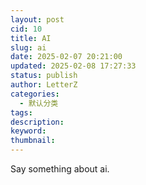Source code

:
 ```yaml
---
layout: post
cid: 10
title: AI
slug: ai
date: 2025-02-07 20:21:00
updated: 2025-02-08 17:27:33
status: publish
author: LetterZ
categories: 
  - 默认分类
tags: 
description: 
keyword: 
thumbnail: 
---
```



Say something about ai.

—————

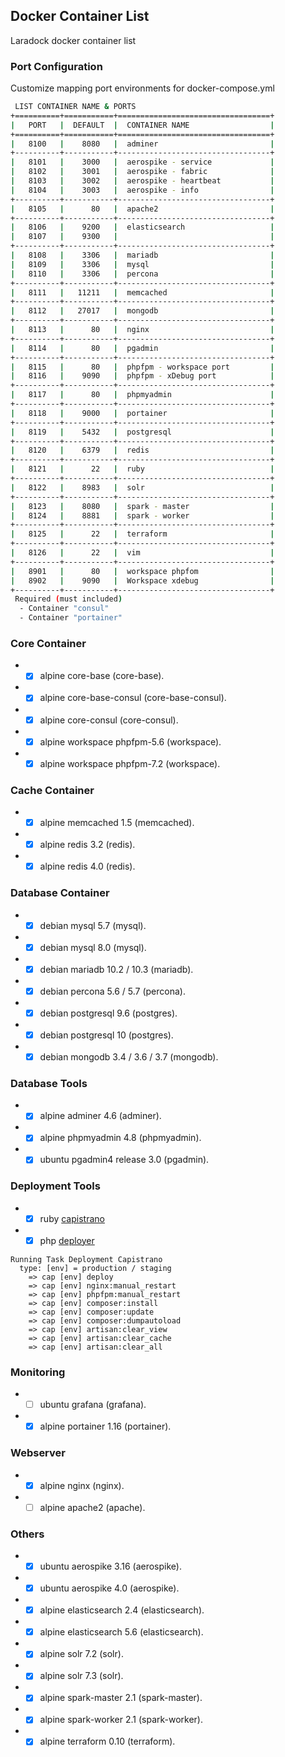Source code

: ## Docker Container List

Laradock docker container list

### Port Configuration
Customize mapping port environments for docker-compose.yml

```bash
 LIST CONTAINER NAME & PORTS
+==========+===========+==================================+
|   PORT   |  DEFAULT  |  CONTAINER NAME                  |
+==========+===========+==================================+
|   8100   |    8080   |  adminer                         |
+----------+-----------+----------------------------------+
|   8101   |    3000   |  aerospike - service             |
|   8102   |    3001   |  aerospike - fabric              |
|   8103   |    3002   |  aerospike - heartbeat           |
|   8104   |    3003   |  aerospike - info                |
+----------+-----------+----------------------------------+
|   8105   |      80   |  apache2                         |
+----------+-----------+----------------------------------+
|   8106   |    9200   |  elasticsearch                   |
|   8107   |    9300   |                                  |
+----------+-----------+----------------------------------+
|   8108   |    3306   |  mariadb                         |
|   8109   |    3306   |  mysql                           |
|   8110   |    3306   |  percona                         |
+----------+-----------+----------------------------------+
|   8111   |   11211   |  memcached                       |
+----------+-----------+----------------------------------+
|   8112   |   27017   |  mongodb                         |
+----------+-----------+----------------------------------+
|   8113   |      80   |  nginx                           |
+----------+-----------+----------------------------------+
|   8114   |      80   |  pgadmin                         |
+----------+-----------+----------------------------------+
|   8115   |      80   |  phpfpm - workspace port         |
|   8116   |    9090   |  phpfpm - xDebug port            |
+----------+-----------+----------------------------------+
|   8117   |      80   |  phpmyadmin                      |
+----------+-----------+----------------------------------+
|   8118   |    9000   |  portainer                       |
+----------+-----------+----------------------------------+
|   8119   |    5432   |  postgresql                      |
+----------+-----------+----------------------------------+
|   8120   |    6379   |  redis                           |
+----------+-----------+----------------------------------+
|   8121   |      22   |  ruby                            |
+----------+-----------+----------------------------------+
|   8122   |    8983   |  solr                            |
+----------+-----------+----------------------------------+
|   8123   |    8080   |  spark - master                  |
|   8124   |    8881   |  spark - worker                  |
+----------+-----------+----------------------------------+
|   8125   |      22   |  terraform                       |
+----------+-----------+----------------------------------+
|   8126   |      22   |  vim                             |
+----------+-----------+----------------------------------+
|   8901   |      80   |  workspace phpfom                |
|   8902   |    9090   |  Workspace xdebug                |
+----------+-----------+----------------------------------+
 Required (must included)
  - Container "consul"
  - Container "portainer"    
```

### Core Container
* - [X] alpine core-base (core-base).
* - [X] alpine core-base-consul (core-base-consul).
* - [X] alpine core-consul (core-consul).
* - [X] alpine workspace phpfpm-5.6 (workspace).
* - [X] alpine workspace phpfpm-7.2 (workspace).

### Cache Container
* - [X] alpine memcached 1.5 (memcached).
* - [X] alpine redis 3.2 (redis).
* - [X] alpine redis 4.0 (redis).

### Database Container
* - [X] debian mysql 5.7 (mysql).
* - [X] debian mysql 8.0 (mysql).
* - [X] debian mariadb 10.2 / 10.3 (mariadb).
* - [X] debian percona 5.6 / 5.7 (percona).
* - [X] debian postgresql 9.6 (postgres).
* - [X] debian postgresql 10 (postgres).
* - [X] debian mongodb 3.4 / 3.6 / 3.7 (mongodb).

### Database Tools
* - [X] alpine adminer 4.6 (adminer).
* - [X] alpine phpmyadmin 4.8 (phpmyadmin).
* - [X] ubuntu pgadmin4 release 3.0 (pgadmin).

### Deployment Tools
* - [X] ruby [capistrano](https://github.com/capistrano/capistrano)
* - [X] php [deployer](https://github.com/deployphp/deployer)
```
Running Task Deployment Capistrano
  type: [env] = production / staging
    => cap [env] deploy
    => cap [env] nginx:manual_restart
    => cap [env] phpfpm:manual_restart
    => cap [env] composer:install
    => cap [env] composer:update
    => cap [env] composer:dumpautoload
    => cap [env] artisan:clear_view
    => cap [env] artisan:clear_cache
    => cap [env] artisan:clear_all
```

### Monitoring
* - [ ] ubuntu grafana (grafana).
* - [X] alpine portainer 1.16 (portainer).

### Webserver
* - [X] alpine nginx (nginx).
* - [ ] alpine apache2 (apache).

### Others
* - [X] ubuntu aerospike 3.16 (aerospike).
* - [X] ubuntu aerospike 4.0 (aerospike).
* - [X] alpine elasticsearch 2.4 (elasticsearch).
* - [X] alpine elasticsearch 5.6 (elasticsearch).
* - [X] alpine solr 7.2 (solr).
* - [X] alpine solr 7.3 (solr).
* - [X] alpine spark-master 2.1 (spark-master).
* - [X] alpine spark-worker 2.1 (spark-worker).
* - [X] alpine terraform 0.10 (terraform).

—————

Return every line of the material in which the word "phpmyadmin" is found.

|   8117   |      80   |  phpmyadmin                      |
* - [X] alpine phpmyadmin 4.8 (phpmyadmin).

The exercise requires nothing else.